Mary E. Putt, PhD, ScD
Deputy Director, Biostatistics
Professor of Biostatistics
Deputy Director, Biostatistics
Professor of Biostatistics
Clinical Trials Methodology and Application
Clinical Trials Methodology and Application
Dr. Putt is a translational scientist, whose goal is to both bring state-of-the-art statistical methodologies to the design and analysis of biomedical research studies, and to adapt/develop methodologies to meet the needs of her research collaborators. Over her career Dr. Putt has collaborated with researchers in many fields including intellectual and developmental disabilities, health incentives and behavioral economics, cardiovascular medicine, cancer and HIV/AIDS. Her primary focus is on clinical trials in academic settings. She has long-standing methodologic interests in studies involving matching. Examples include crossover trials where individuals are matched to themselves longitudinally, by crossing over from one to a second treatment and matched-pair cluster randomized trials where clusters are matched prior to randomization. Relative to unmatched designs, matching can substantially improve efficiency but this improvement in efficiency comes with costs and caveats.
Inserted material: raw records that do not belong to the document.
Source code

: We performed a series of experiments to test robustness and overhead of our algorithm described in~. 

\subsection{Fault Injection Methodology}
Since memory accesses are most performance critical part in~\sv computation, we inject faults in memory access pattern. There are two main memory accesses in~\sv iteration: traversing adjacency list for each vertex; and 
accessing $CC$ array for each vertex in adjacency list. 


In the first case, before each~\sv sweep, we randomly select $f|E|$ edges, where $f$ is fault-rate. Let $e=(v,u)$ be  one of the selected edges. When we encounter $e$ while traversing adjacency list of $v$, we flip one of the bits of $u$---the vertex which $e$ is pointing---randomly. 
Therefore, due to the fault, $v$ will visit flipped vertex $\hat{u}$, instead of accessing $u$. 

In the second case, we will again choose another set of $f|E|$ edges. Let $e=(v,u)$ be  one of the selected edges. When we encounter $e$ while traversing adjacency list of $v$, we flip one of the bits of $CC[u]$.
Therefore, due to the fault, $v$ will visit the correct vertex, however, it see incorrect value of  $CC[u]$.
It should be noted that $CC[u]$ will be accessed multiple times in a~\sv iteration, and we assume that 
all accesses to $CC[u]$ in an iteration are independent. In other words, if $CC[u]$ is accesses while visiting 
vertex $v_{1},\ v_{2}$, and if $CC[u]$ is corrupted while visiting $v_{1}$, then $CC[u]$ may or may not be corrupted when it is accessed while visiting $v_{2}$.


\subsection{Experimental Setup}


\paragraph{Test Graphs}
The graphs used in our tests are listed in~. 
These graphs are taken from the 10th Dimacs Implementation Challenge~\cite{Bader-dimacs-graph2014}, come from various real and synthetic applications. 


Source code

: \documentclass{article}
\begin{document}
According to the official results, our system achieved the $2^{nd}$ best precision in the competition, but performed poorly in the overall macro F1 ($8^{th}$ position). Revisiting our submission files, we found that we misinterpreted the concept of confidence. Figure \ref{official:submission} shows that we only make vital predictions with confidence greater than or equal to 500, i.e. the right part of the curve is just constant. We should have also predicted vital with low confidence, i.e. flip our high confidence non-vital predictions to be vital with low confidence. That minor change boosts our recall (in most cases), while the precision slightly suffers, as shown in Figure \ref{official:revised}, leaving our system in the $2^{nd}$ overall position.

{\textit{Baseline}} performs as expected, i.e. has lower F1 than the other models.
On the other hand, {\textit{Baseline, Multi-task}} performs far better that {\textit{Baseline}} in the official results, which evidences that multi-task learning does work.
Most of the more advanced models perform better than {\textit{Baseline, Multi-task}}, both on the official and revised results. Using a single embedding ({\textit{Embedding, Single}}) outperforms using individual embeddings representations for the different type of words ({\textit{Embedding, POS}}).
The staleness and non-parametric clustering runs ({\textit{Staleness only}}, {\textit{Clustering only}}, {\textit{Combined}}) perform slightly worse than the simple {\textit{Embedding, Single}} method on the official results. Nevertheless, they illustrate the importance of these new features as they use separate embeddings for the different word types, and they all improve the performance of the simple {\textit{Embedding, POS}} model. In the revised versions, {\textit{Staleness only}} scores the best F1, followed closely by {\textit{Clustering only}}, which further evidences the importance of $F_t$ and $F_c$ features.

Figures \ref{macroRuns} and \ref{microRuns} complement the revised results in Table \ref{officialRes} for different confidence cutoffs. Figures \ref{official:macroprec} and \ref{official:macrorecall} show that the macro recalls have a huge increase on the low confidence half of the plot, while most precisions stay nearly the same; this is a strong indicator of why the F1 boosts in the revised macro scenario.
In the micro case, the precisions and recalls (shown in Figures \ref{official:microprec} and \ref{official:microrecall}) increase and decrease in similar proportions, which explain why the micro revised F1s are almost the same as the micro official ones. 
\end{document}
Dr. Putt directs NIH-funded biostatistics and data science cores for the CHOP/Penn Intellectual and Developmental Disabilities Research Center, the FLASH program in Radiation Oncology, and is the co-director for the CFAR Biostatistics and Data Science Core. She has served on multiple NIH review panels, been a statistical editor for Gastroenterology and Cancer, and is currently active with Data Safety Monitoring Boards for Phase III randomized trials in academic settings. Dr. Putt previously served as the Director of the Biostatistics Graduate Program and the Associate Chair of the Graduate Program in Epidemiology & Biostatistics. She is devoted to helping students and trainees with diverse backgrounds appreciate the role of chance in biomedical research. She has mentored both MS and PhD students in the Biostatistics program, directed two PhD dissertations in Biostatistics, and served as Biostatistics mentor to graduate and post-doctoral trainees across varied disciplines at Penn.